CLARK LEADS PACK
Politics1 has the news:
National polls are of little real value in measing who is actually leading in the Democratic race for the Presidential nomination. The key barometer of frontrunner status at this point is the cumulative trend of results from the various early contest states. Still, national polls show a broader current measure of general perceptions of Democrats. The new Newsweek poll out this weekend already has Wesley Clark leaping to the head the field — just days after his late entrance into the contest. The numbers: Clark-14%, Howard Dean-12%, Joe Lieberman-12%, John Kerry-10%, Dick Gephardt-8%, Al Sharpton-7%, John Edwards-6%, Bob Graham-4%, and Carol Braun and Dennis Kucinich tied for last place with 2% apiece. These numbers are fun to discuss — but numbers from NH, IA, CA, AZ, NM, SC, OK, NY, MI and etc., matter a whole lot more. Let’s see how Clark does in some of those states. The same poll also showed that President Bush’s overall approval rating dropped to just 51%. However, in head-to-head contests, Bush still defeats any of his challengers. The numbers: Bush-47% versus Clark-43%; Bush-48% versus Kerry-43%; and Bush-52% versus Dean-38%. In related news, Clark’s campaign on Sunday announced that they had raised $750,000 in the first three days since his announcement. They added that the amount does not include any of the $1.9 million his supporters pledged during the draft effort before Clark deciced to run.
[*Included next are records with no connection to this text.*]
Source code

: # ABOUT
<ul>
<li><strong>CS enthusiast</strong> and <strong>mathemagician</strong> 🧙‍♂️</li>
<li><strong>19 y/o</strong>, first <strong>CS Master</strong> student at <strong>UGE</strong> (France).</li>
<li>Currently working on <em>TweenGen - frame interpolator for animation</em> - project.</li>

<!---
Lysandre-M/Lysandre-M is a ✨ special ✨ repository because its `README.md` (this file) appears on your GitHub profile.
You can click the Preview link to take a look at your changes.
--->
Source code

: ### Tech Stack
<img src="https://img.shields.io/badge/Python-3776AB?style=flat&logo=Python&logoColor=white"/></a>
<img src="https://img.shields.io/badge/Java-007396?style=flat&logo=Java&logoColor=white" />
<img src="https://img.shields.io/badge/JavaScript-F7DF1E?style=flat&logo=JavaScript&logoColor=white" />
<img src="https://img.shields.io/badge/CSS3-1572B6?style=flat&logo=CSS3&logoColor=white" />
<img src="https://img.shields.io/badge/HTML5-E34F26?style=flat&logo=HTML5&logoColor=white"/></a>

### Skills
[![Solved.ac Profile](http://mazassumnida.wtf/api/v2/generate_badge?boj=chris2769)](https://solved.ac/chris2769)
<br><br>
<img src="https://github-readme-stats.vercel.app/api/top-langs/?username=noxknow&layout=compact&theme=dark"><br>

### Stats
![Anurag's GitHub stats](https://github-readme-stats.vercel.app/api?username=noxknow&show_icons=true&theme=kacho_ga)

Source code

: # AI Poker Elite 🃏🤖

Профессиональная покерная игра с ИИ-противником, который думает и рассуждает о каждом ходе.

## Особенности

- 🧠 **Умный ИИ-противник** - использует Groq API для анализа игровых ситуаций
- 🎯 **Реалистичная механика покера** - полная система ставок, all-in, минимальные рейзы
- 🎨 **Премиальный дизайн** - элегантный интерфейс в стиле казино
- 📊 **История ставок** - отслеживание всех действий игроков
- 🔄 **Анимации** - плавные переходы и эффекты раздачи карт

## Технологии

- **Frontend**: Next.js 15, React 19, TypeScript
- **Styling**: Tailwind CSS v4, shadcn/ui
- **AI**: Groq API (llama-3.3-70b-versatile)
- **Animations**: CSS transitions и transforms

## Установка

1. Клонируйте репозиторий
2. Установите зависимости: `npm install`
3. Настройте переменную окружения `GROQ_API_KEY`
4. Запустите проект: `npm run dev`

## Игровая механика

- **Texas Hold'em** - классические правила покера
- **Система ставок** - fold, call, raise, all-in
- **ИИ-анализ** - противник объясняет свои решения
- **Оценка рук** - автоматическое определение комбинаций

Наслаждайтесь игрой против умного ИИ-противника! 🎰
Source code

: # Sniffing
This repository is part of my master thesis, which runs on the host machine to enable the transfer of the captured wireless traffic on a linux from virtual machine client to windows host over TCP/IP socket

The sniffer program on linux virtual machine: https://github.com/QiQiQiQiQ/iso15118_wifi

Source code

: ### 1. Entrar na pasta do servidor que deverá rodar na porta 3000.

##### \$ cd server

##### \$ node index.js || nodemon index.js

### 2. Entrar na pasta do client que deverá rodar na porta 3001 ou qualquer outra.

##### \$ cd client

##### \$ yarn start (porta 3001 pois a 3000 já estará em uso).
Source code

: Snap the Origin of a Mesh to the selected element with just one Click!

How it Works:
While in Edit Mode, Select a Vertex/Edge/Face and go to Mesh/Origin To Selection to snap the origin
This analysis is exactly right: Clark’s explosive start is interesting but probably doesn’t mean a lot. It could well be an indication that no one is particularly excited about the rest of the Democratic field but, frankly, that’s always the case this far out. Ditto Bush’s rather meager showing right now in the “any Democrat” contest. Given the summer doldrums, with presidents having little chance to “look presidential,” numbers almost always go down. Combined with a lackluster economy and the steady trickle of bad news from Iraq, I’m actually a bit surprised the numbers are as high as they are.
Update (2053): Steven Taylor has a take on this as well.